Based on what I understand, Hyperledger Composer is just a layer on top of Hyperledger Fabric with the purpose of simplifying how things are done. The confusion came when I tried to understand the difference between participants (composer term) and peers (fabric term). Based on the definition of the former, I understand that the participants are some kind of clients of the blockchain network (e.g. car manufacturer, car buyer) that have a user interface and interact with the blockchain through a REST api. Peers on the other hand are the actual nodes in the network. Intuitively, these concepts seem kind of related with each other, in the sense that an organization (participant) needs to contact each own node(peer) in the network where this peer has specific read/write rights in the network.

In their example-networks they use a default network configuration (crypto-config.yaml) in which they define, among other things, a single peer. However, I am allowed to create different types of participants with only a single peer in the network. Moreover, a single REST api is generated for the entire network.

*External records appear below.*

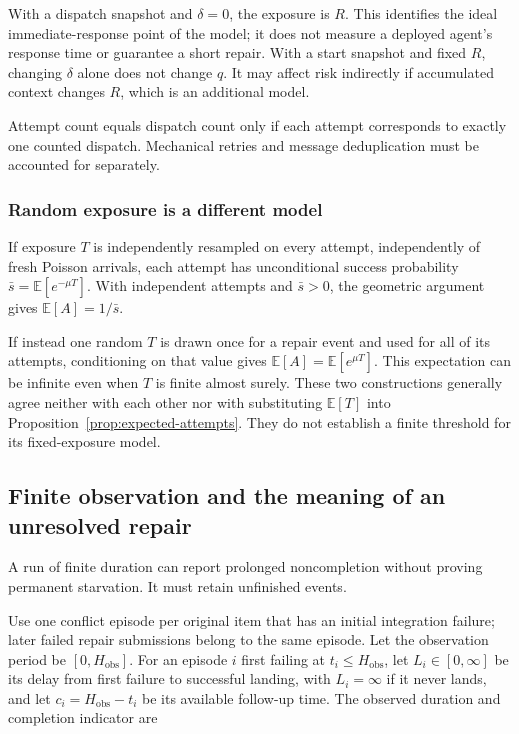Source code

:\documentclass[pdflatex,sn-mathphys-ay]{sn-jnl}
\theoremstyle{thmstyleone}
\theoremstyle{thmstylethree}
\begin{document}
\begin{appendices}
With a dispatch snapshot and \(\delta=0\), the exposure is \(R\). This identifies the ideal immediate-response point of the model; it does not measure a deployed agent's response time or guarantee a short repair. With a start snapshot and fixed \(R\), changing \(\delta\) alone does not change \(q\). It may affect risk indirectly if accumulated context changes \(R\), which is an additional model.

Attempt count equals dispatch count only if each attempt corresponds to exactly one counted dispatch. Mechanical retries and message deduplication must be accounted for separately.

\subsubsection{Random exposure is a different model}\label{app:random-exposure}

If exposure \(T\) is independently resampled on every attempt, independently of fresh Poisson arrivals, each attempt has unconditional success probability \(\bar s=\mathbb E[e^{-\mu T}]\). With independent attempts and \(\bar s>0\), the geometric argument gives \(\mathbb E[A]=1/\bar s\).

If instead one random \(T\) is drawn once for a repair event and used for all of its attempts, conditioning on that value gives \(\mathbb E[A]=\mathbb E[e^{\mu T}]\). This expectation can be infinite even when \(T\) is finite almost surely. These two constructions generally agree neither with each other nor with substituting \(\mathbb E[T]\) into Proposition~\ref{prop:expected-attempts}. They do not establish a finite threshold for its fixed-exposure model.

\subsection{Finite observation and the meaning of an unresolved repair}\label{app:finite-window}

A run of finite duration can report prolonged noncompletion without proving permanent starvation. It must retain unfinished events.

Use one conflict episode per original item that has an initial integration failure; later failed repair submissions belong to the same episode. Let the observation period be \([0,H_{\mathrm{obs}}]\). For an episode \(i\) first failing at \(t_i\le H_{\mathrm{obs}}\), let \(L_i\in[0,\infty]\) be its delay from first failure to successful landing, with \(L_i=\infty\) if it never lands, and let \(c_i=H_{\mathrm{obs}}-t_i\) be its available follow-up time. The observed duration and completion indicator are


\end{appendices}
\end{document}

For a network of two parties (e.g. car-manufacturer and car-quality-assurance-guy) it would make sense for me to have 2 participants (clients with ui), 2 peers (one with read/write rights and one with read-only rights) and 2 REST APIs (one for the car-manufacturer and one for the car-qa-guy). However, that doesn't seem to be how Composer works.

1) Is my understanding that different types of participants need to have their own peer in the network wrong?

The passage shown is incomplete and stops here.